───── Data excerpts
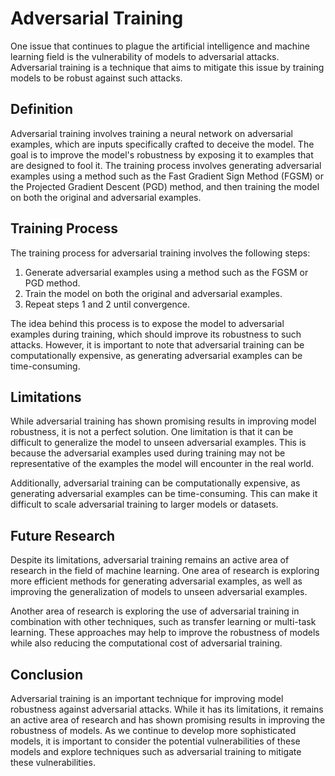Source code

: # Adversarial Training

One issue that continues to plague the artificial intelligence and machine learning field is the vulnerability of models to adversarial attacks. Adversarial training is a technique that aims to mitigate this issue by training models to be robust against such attacks.

## Definition

Adversarial training involves training a neural network on adversarial examples, which are inputs specifically crafted to deceive the model. The goal is to improve the model's robustness by exposing it to examples that are designed to fool it. The training process involves generating adversarial examples using a method such as the Fast Gradient Sign Method (FGSM) or the Projected Gradient Descent (PGD) method, and then training the model on both the original and adversarial examples.

## Training Process

The training process for adversarial training involves the following steps:

1. Generate adversarial examples using a method such as the FGSM or PGD method.
2. Train the model on both the original and adversarial examples.
3. Repeat steps 1 and 2 until convergence.

The idea behind this process is to expose the model to adversarial examples during training, which should improve its robustness to such attacks. However, it is important to note that adversarial training can be computationally expensive, as generating adversarial examples can be time-consuming.

## Limitations

While adversarial training has shown promising results in improving model robustness, it is not a perfect solution. One limitation is that it can be difficult to generalize the model to unseen adversarial examples. This is because the adversarial examples used during training may not be representative of the examples the model will encounter in the real world.

Additionally, adversarial training can be computationally expensive, as generating adversarial examples can be time-consuming. This can make it difficult to scale adversarial training to larger models or datasets.

## Future Research

Despite its limitations, adversarial training remains an active area of research in the field of machine learning. One area of research is exploring more efficient methods for generating adversarial examples, as well as improving the generalization of models to unseen adversarial examples.

Another area of research is exploring the use of adversarial training in combination with other techniques, such as transfer learning or multi-task learning. These approaches may help to improve the robustness of models while also reducing the computational cost of adversarial training.

## Conclusion

Adversarial training is an important technique for improving model robustness against adversarial attacks. While it has its limitations, it remains an active area of research and has shown promising results in improving the robustness of models. As we continue to develop more sophisticated models, it is important to consider the potential vulnerabilities of these models and explore techniques such as adversarial training to mitigate these vulnerabilities.
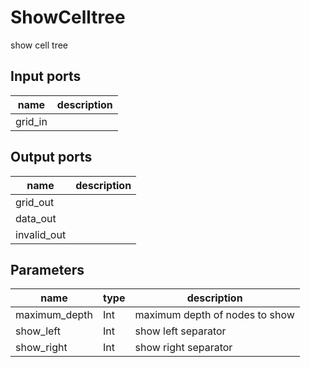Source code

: ShowCelltree
============
show cell tree

Input ports
-----------
|name|description|
|-|-|
|grid_in||

Output ports
------------
|name|description|
|-|-|
|grid_out||
|data_out||
|invalid_out||

Parameters
----------
|name|type|description|
|-|-|-|
|maximum_depth|Int|maximum depth of nodes to show|
|show_left|Int|show left separator|
|show_right|Int|show right separator|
──────────
● Prompt
In the material above, find each line that contains the word "expensive", and select it.

● Task output
The idea behind this process is to expose the model to adversarial examples during training, which should improve its robustness to such attacks. However, it is important to note that adversarial training can be computationally expensive, as generating adversarial examples can be time-consuming.
Additionally, adversarial training can be computationally expensive, as generating adversarial examples can be time-consuming. This can make it difficult to scale adversarial training to larger models or datasets.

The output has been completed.